Jacqueline Gueux, sculptrice et Gilles Fournet, photographe

Philippe Bazin
Photographe

Après des décennies de sculptures, d’installations, de dessin, de vidéos, etc., Jacqueline Gueux, à cause d’un déménagement de toutes ses œuvres, revisite ses sculptures réalisées dans les années soixante. Elle sortait alors de l’atelier d’Étienne Martin aux Beaux-arts de Paris. Et ce retour sur pièces passe par la photographie et le corps. La performance.

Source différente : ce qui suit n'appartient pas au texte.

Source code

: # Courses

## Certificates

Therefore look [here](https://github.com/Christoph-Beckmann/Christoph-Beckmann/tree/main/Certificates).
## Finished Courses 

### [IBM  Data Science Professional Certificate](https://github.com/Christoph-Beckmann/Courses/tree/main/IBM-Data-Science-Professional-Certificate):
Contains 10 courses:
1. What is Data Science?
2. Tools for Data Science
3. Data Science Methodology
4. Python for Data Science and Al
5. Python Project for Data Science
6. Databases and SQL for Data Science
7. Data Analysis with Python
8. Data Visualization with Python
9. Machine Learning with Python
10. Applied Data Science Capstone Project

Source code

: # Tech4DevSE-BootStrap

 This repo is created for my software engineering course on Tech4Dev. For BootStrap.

La danse, presque.
Si Jacqueline Gueux n’est pas connue du grand public, parfois pas plus que par certains spécialistes, c’est sans doute que son nom l’incita toute sa vie durant à la plus grande modestie. Elle consacra en revanche une énorme énergie à transmettre ce qu’elle avait reçu et expérimenté à ses étudiants. Elle consacra une autre énorme énergie à faire connaître les œuvres d’une multitude d’artistes, certains tout jeunes sortis d’une école d’art, d’autres déjà connus voire célèbres.

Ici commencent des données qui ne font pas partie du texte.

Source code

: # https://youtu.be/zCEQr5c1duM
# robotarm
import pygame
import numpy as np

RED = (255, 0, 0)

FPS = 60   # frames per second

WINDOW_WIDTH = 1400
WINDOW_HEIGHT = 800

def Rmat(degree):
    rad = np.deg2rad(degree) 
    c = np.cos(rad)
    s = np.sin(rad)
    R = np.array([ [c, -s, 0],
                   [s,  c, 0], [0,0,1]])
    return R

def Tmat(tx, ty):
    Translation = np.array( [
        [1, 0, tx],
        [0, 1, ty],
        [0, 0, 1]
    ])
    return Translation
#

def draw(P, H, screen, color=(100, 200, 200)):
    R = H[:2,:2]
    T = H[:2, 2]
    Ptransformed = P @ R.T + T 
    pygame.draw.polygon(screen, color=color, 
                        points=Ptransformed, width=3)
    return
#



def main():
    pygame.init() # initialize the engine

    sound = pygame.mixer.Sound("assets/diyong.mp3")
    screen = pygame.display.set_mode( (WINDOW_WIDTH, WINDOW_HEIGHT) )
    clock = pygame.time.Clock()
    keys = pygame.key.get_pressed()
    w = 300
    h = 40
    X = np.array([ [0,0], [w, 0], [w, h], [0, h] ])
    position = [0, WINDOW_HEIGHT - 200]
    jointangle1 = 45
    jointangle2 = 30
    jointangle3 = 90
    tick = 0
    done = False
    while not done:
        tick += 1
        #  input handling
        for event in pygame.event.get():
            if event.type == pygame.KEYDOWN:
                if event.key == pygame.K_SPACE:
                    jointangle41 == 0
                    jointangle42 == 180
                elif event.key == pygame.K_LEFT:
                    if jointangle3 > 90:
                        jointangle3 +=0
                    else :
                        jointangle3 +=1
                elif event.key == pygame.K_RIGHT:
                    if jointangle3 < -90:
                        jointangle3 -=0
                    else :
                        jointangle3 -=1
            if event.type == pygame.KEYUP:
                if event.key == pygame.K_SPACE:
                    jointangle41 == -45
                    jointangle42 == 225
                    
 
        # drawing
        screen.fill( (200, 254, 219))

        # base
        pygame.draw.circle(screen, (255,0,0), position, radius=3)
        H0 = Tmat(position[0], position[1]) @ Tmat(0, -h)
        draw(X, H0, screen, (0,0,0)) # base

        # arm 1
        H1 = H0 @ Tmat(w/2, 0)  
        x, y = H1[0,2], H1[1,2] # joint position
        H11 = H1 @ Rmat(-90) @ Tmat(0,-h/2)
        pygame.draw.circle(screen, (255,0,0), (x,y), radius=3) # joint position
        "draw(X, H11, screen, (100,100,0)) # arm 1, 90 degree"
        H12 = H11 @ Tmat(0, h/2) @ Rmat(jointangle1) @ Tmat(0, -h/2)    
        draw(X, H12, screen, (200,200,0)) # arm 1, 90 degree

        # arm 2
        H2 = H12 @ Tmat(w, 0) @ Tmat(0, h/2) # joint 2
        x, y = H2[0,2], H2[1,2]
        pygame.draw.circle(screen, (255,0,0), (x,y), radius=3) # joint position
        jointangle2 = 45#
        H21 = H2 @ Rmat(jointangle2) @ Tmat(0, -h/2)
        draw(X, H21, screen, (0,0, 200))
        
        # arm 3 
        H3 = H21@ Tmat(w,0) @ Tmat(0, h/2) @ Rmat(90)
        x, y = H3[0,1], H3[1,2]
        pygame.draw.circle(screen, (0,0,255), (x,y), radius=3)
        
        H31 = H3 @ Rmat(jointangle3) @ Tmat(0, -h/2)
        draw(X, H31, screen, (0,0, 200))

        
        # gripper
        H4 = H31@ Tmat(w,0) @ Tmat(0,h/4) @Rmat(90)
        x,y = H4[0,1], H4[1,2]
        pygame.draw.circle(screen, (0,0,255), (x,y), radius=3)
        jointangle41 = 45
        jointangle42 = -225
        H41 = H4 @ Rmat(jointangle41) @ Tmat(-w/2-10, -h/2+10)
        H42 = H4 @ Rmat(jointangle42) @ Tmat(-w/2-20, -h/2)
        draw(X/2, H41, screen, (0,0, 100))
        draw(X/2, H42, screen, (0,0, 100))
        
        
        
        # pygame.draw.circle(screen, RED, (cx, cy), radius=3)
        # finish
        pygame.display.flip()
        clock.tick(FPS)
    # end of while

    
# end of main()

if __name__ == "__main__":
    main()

Maintenant, depuis son atelier en Anjou, elle met toute son énergie, qui est immense, à reconsidérer son travail passé, ce qui donne un ensemble de photographies d’une fraîcheur et d’une intelligence inégalées. Jacqueline Gueux est en pleine conversation avec son double posé sur un socle de transport, encore emballé sous papier bulle, ou alors déjà à nu sur le sol. Son travail procède d’une véritable clinique, non seulement par les habits blancs qu’elle endosse, mais surtout par l’esprit d’analyse que ses poses révèlent : c’est avec la plus grande ironie qu’elle redouble les poses qu’elle inventait pour ses sculptures, semblant à la poursuite d’une forme qui la fuit. Sans doute se demande-t-elle comment elle a pu produire un tel registre de matières et d’aspérités pour un bestiaire on ne peut plus domestique.
Jacqueline Gueux prend soin de son travail, elle le scrute encore, elle l’analyse en se livrant au regard aérien de l’opérateur. Elle semble alors jetée par terre, se roulant de rire, en convulsions burlesques inattendues.
Ainsi, dans ces photographies, le soin est-il indirectement questionné. Tout d’abord, l’espace blanc, la blancheur, dans le costume de l’artiste et le plâtre, renvoient à la question de l’hygiène, de la propreté, de l’asepsie telles que la société médicale les a conçues depuis des années. Alors qu’autrefois la blouse blanche était portée pour révéler rapidement les sanies, cette « couleur » s’est imposée comme un idéal symbolique de la propreté, débordant largement le monde médical et montrant combien nous aspirons à un monde stérile.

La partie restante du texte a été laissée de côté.